According to Lavrov, once Western countries realized it, they started trying to slow down Russia’s development

MOSCOW, March 19. /TASS/. The Ukrainian crisis was caused by the policy that the West adopted after it had realized that Russia "won’t be obedient," Russian Foreign Minister Sergey Lavrov said at the international track of the Leaders of Russia Contest on Saturday.

"It’s not about Ukraine. It is the culmination of the policy that the West adopted in the early 1990s after it had realized that Russia would not be obedient as it has an opinion. It’s not because we seek to bully others all the time but because we have our own history, traditions and understanding of our people’s history, as well as our own vision of how to ensure our security and interests in the world," he pointed out.

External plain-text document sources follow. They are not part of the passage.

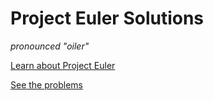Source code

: # Project Euler Solutions

_pronounced "oiler"_

[Learn about Project Euler](https://projecteuler.net/about)

[See the problems](https://projecteuler.net/archives)
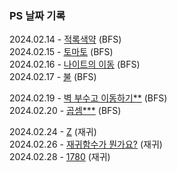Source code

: ### PS 날짜 기록
 
2024.02.14 - [적록색약](https://www.acmicpc.net/problem/10026) (BFS)  
2024.02.15 - [토마토](https://www.acmicpc.net/problem/7569) (BFS)  
2024.02.16 - [나이트의 이동](https://www.acmicpc.net/problem/7562) (BFS)  
2024.02.17 - [불](https://www.acmicpc.net/problem/5427) (BFS)    

2024.02.19 - [벽 부수고 이동하기**](https://www.acmicpc.net/problem/2206) (BFS)  
2024.02.20 - [곱셈***](https://www.acmicpc.net/problem/1629) (BFS)  

2024.02.24 - [Z](https://www.acmicpc.net/problem/1074) (재귀)  
2024.02.26 - [재귀함수가 뭔가요?](https://www.acmicpc.net/problem/17478) (재귀)  
2024.02.28 - [1780](https://www.acmicpc.net/problem/1780) (재귀)
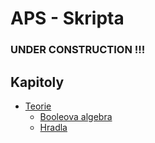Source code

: # APS - Skripta

### UNDER CONSTRUCTION !!!

## Kapitoly
- [Teorie](/kapitoly/teorie.md)
	- [Booleova algebra](/kapitoly/teorie/booleova-algebra.md)
	- [Hradla](/kapitoly/teorie/hradla.md)

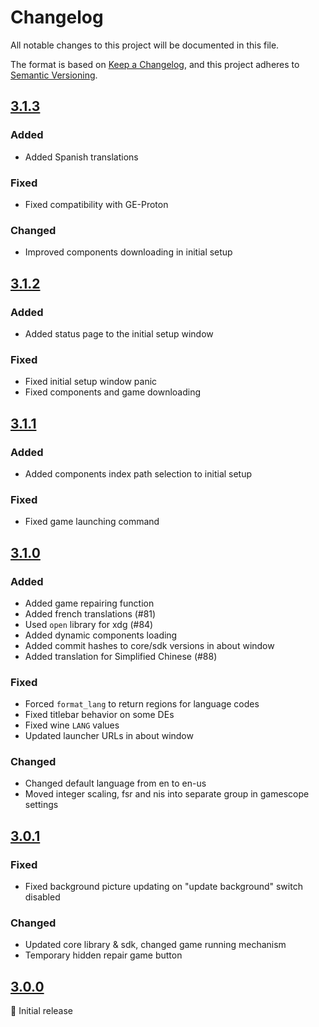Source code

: # Changelog

All notable changes to this project will be documented in this file.

The format is based on [Keep a Changelog](https://keepachangelog.com/en/1.0.0/),
and this project adheres to [Semantic Versioning](https://semver.org/spec/v2.0.0.html).

## [3.1.3]

### Added

- Added Spanish translations

### Fixed

- Fixed compatibility with GE-Proton

### Changed

- Improved components downloading in initial setup 

## [3.1.2]

### Added

- Added status page to the initial setup window

### Fixed

- Fixed initial setup window panic
- Fixed components and game downloading

## [3.1.1]

### Added

- Added components index path selection to initial setup

### Fixed

- Fixed game launching command

## [3.1.0]

### Added

- Added game repairing function
- Added french translations (#81)
- Used `open` library for xdg (#84)
- Added dynamic components loading
- Added commit hashes to core/sdk versions in about window
- Added translation for Simplified Chinese (#88)

### Fixed

- Forced `format_lang` to return regions for language codes
- Fixed titlebar behavior on some DEs
- Fixed wine `LANG` values
- Updated launcher URLs in about window

### Changed

- Changed default language from en to en-us
- Moved integer scaling, fsr and nis into separate group in gamescope settings

## [3.0.1]

### Fixed

- Fixed background picture updating on "update background" switch disabled

### Changed

- Updated core library & sdk, changed game running mechanism
- Temporary hidden repair game button

## [3.0.0]

🚀 Initial release

<br>

[unreleased]: https://github.com/an-anime-team/an-anime-game-launcher/compare/3.1.3...HEAD
[3.1.3]: https://github.com/an-anime-team/an-anime-game-launcher/compare/3.1.2...3.1.3
[3.1.2]: https://github.com/an-anime-team/an-anime-game-launcher/compare/3.1.1...3.1.2
[3.1.1]: https://github.com/an-anime-team/an-anime-game-launcher/compare/3.1.0...3.1.1
[3.1.0]: https://github.com/an-anime-team/an-anime-game-launcher/compare/3.0.1...3.1.0
[3.0.1]: https://github.com/an-anime-team/an-anime-game-launcher/compare/3.0.0...3.0.1
[3.0.0]: https://github.com/an-anime-team/an-anime-game-launcher/releases/tag/3.0.0
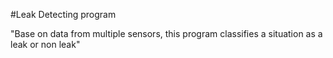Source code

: #Leak Detecting program

"Base on data from multiple sensors, this program classifies a situation as a leak or non leak"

According to Lavrov, once Western countries realized it, they started trying to slow down Russia’s development. "It’s a shame because when President Putin took office in the early 2000s, we were open to the West, we were ready to cooperate in various forms, including what the president described as relations close to those of an alliance. Unfortunately, it didn’t work," the Russian top diplomat noted.

He added that attempts to build relations between Russia and NATO had also failed. "We repeatedly suggested making equal agreements and ensuring security based on the belief that no one should strengthen their security at the expense of the security of others," Lavrov said.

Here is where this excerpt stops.